[Moral Science; A Compendium of Ethics by Alexander Bain]@TWC D-Link bookMoral Science; A Compendium of Ethics PART II 218/699
Moreover, men will be displeased at being valued by others less highly than by themselves, and will use force to extort respect. Thus, he finds three principal causes of quarrel in the nature of man--_competition, diffidence_ (distrust), and _glory_, making men invade for gain, for safety, and for reputation.

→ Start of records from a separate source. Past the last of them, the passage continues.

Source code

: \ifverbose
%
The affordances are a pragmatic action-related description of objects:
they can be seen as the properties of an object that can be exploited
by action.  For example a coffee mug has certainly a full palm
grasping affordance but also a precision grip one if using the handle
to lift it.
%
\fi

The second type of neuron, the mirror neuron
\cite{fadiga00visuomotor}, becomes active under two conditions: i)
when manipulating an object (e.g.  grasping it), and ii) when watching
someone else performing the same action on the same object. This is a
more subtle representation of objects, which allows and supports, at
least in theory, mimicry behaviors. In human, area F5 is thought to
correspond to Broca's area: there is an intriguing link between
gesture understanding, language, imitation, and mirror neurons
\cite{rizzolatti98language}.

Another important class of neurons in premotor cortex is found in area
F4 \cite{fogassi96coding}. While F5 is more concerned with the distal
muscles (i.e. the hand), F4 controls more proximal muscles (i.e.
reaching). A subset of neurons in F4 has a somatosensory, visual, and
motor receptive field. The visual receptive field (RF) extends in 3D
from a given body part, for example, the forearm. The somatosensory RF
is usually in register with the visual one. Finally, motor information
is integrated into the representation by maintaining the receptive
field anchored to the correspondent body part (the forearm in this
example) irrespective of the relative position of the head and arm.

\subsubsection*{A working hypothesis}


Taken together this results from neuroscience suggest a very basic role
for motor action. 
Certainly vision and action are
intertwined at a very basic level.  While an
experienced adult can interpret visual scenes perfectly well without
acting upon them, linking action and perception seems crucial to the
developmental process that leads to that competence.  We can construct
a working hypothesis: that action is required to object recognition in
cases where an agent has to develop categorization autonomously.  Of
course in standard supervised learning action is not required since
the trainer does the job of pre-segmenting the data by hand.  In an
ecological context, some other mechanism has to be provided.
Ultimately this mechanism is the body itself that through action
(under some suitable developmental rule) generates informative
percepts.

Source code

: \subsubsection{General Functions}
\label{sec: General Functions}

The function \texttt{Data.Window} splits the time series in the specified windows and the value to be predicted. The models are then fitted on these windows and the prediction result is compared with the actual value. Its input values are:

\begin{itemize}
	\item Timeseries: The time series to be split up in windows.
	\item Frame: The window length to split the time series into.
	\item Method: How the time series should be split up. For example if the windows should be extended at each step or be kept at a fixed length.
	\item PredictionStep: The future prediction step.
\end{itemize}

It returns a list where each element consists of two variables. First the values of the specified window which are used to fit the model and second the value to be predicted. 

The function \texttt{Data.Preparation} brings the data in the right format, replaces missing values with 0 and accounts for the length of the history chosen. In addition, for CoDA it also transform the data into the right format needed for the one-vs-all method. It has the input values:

Men will accordingly, in the absence of any power to keep them in awe, be in a constant state of war; by which is meant, not actual fighting, but the known disposition thereto, and no assurance to the contrary. He proceeds to draw a very dismal picture of the results of this state of enmity of man against man--no industry, no agriculture, no arts, no society, and so forth, but only fear and danger of violent death, and life solitary, poor, nasty, brutish, and short.
To those that doubt the truth of such an 'inference made from the passions,' and desire the confirmation of experience, he cites the wearing of arms and locking of doors, &c., as actions that accuse mankind as much as any words of his. Besides, it is not really to accuse man's nature; for the desires and passions are in themselves no sin, nor the actions proceeding from them, until a law is made against them.
He seeks further evidence of an original condition of war, in the actual state of American savages, with no government at all, but only a concord of small families, depending on natural lust; also in the known horrors of a civil war, when there is no common power to fear: and, finally, in the constant hostile attitude of different governments. In the state of natural war, the notions of right and wrong, justice and injustice, have no place, there being no law; and there is no law, because there is no common power.
Force and fraud are in war the two cardinal virtues.